▶ [Work task]:
Give back the entries that follow exactly as written. Any picture gets left out.

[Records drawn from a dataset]
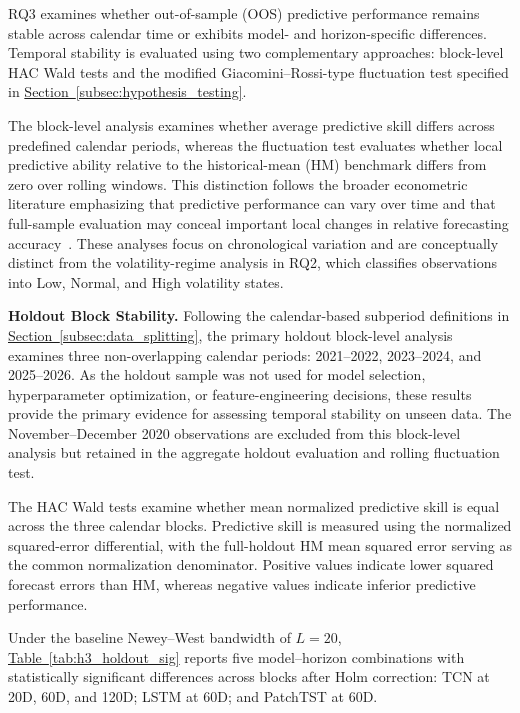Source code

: \documentclass[runningheads,orivec]{llncs}
\begin{document}
RQ3 examines whether out-of-sample (OOS) predictive performance remains stable across calendar time or exhibits model- and horizon-specific differences. Temporal stability is evaluated using two complementary approaches: block-level HAC Wald tests and the modified Giacomini--Rossi-type fluctuation test specified in \hyperref[subsec:hypothesis_testing]{Section~\ref*{subsec:hypothesis_testing}}.

The block-level analysis examines whether average predictive skill differs across predefined calendar periods, whereas the fluctuation test evaluates whether local predictive ability relative to the historical-mean (HM) benchmark differs from zero over rolling windows. This distinction follows the broader econometric literature emphasizing that predictive performance can vary over time and that full-sample evaluation may conceal important local changes in relative forecasting accuracy~\cite{giacomini2010}. These analyses focus on chronological variation and are conceptually distinct from the volatility-regime analysis in RQ2, which classifies observations into Low, Normal, and High volatility states.

\medskip
\noindent\textbf{Holdout Block Stability.}
Following the calendar-based subperiod definitions in \hyperref[subsec:data_splitting]{Section~\ref*{subsec:data_splitting}}, the primary holdout block-level analysis examines three non-overlapping calendar periods: 2021--2022, 2023--2024, and 2025--2026. As the holdout sample was not used for model selection, hyperparameter optimization, or feature-engineering decisions, these results provide the primary evidence for assessing temporal stability on unseen data. The November--December 2020 observations are excluded from this block-level analysis but retained in the aggregate holdout evaluation and rolling fluctuation test.

The HAC Wald tests examine whether mean normalized predictive skill is equal across the three calendar blocks. Predictive skill is measured using the normalized squared-error differential, with the full-holdout HM mean squared error serving as the common normalization denominator. Positive values indicate lower squared forecast errors than HM, whereas negative values indicate inferior predictive performance.

Under the baseline Newey--West bandwidth of $L=20$, \hyperref[tab:h3_holdout_sig]{Table~\ref*{tab:h3_holdout_sig}} reports five model--horizon combinations with statistically significant differences across blocks after Holm correction: TCN at 20D, 60D, and 120D; LSTM at 60D; and PatchTST at 60D.
\end{document}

▶ [Exercise answer]:
Source code

: \documentclass[runningheads,orivec]{llncs}
\begin{document}
RQ3 examines whether out-of-sample (OOS) predictive performance remains stable across calendar time or exhibits model- and horizon-specific differences. Temporal stability is evaluated using two complementary approaches: block-level HAC Wald tests and the modified Giacomini--Rossi-type fluctuation test specified in \hyperref[subsec:hypothesis_testing]{Section~\ref*{subsec:hypothesis_testing}}.

The block-level analysis examines whether average predictive skill differs across predefined calendar periods, whereas the fluctuation test evaluates whether local predictive ability relative to the historical-mean (HM) benchmark differs from zero over rolling windows. This distinction follows the broader econometric literature emphasizing that predictive performance can vary over time and that full-sample evaluation may conceal important local changes in relative forecasting accuracy~\cite{giacomini2010}. These analyses focus on chronological variation and are conceptually distinct from the volatility-regime analysis in RQ2, which classifies observations into Low, Normal, and High volatility states.

\medskip
\noindent\textbf{Holdout Block Stability.}
Following the calendar-based subperiod definitions in \hyperref[subsec:data_splitting]{Section~\ref*{subsec:data_splitting}}, the primary holdout block-level analysis examines three non-overlapping calendar periods: 2021--2022, 2023--2024, and 2025--2026. As the holdout sample was not used for model selection, hyperparameter optimization, or feature-engineering decisions, these results provide the primary evidence for assessing temporal stability on unseen data. The November--December 2020 observations are excluded from this block-level analysis but retained in the aggregate holdout evaluation and rolling fluctuation test.

The HAC Wald tests examine whether mean normalized predictive skill is equal across the three calendar blocks. Predictive skill is measured using the normalized squared-error differential, with the full-holdout HM mean squared error serving as the common normalization denominator. Positive values indicate lower squared forecast errors than HM, whereas negative values indicate inferior predictive performance.

Under the baseline Newey--West bandwidth of $L=20$, \hyperref[tab:h3_holdout_sig]{Table~\ref*{tab:h3_holdout_sig}} reports five model--horizon combinations with statistically significant differences across blocks after Holm correction: TCN at 20D, 60D, and 120D; LSTM at 60D; and PatchTST at 60D.
\end{document}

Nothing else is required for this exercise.